Também refere a revisão da legislação aos suplementos alimentares…
Sim. A tutela dos suplementos alimentares está sob a alçada da Direção-Geral de Alimentação e Veterinária (DGVA), mas deveriam estar sob a alçada do Infarmed. A DGVA considera os suplementos alimentares como géneros alimentícios, o que acaba por desvalorizar as potenciais consequências negativas que o seu consumo errado pode trazer para alguns indivíduos. Para além disto, a atual legislação não proíbe que determinadas substâncias com atividade farmacológica possam ser incorporadas como ingredientes de suplementos alimentares. Estes, são assim fontes concentradas de nutrientes, de venda livre, que estão acessíveis em vários locais como farmácias, supermercados e lojas da internet. Além do mais, como já referi em relação ao colagénio, alguns suplementos alimentares não dispõem de evidência científica suficiente para a recomendação do seu consumo.
Nas recomendações finais do seu estudo não separa os influencers de um plano para incentivar a literacia alimentar…

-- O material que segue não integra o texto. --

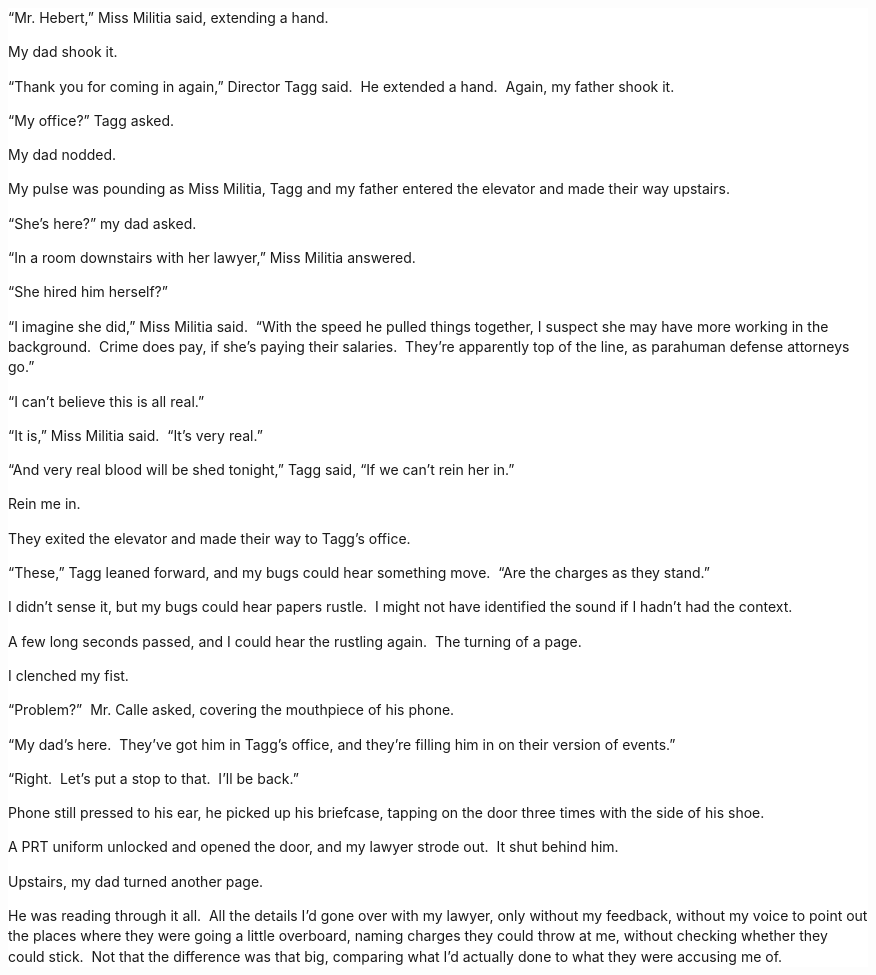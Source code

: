 “Mr. Hebert,” Miss Militia said, extending a hand.

My dad shook it.

“Thank you for coming in again,” Director Tagg said.  He extended a hand.  Again, my father shook it.

“My office?” Tagg asked.

My dad nodded.

My pulse was pounding as Miss Militia, Tagg and my father entered the elevator and made their way upstairs.

“She’s here?” my dad asked.

“In a room downstairs with her lawyer,” Miss Militia answered.

“She hired him herself?”

“I imagine she did,” Miss Militia said.  “With the speed he pulled things together, I suspect she may have more working in the background.  Crime does pay, if she’s paying their salaries.  They’re apparently top of the line, as parahuman defense attorneys go.”

“I can’t believe this is all real.”

“It is,” Miss Militia said.  “It’s very real.”

“And very real blood will be shed tonight,” Tagg said, “If we can’t rein her in.”

Rein me in.

They exited the elevator and made their way to Tagg’s office.

“These,” Tagg leaned forward, and my bugs could hear something move.  “Are the charges as they stand.”

I didn’t sense it, but my bugs could hear papers rustle.  I might not have identified the sound if I hadn’t had the context.

A few long seconds passed, and I could hear the rustling again.  The turning of a page.

I clenched my fist.

“Problem?”  Mr. Calle asked, covering the mouthpiece of his phone.

“My dad’s here.  They’ve got him in Tagg’s office, and they’re filling him in on their version of events.”

“Right.  Let’s put a stop to that.  I’ll be back.”

Phone still pressed to his ear, he picked up his briefcase, tapping on the door three times with the side of his shoe.

A PRT uniform unlocked and opened the door, and my lawyer strode out.  It shut behind him.

Upstairs, my dad turned another page.

He was reading through it all.  All the details I’d gone over with my lawyer, only without my feedback, without my voice to point out the places where they were going a little overboard, naming charges they could throw at me, without checking whether they could stick.  Not that the difference was that big, comparing what I’d actually done to what they were accusing me of.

Sim, é necessário um esforço concentrado para promover orientações de alimentação saudável para o público em geral. Este esforço deve envolver organizações de saúde pública, com vista ao combate da desinformação facilmente acessível nas redes sociais. Logo, parece-me que seria interessante a criação de parcerias com os influencers, quer os leigos, quer os influencers que são nutricionistas, com vista a aumentar o alcance e o impacto das informações baseadas em evidência. Melhoraríamos a qualidade e a consistência das mensagens produzidas.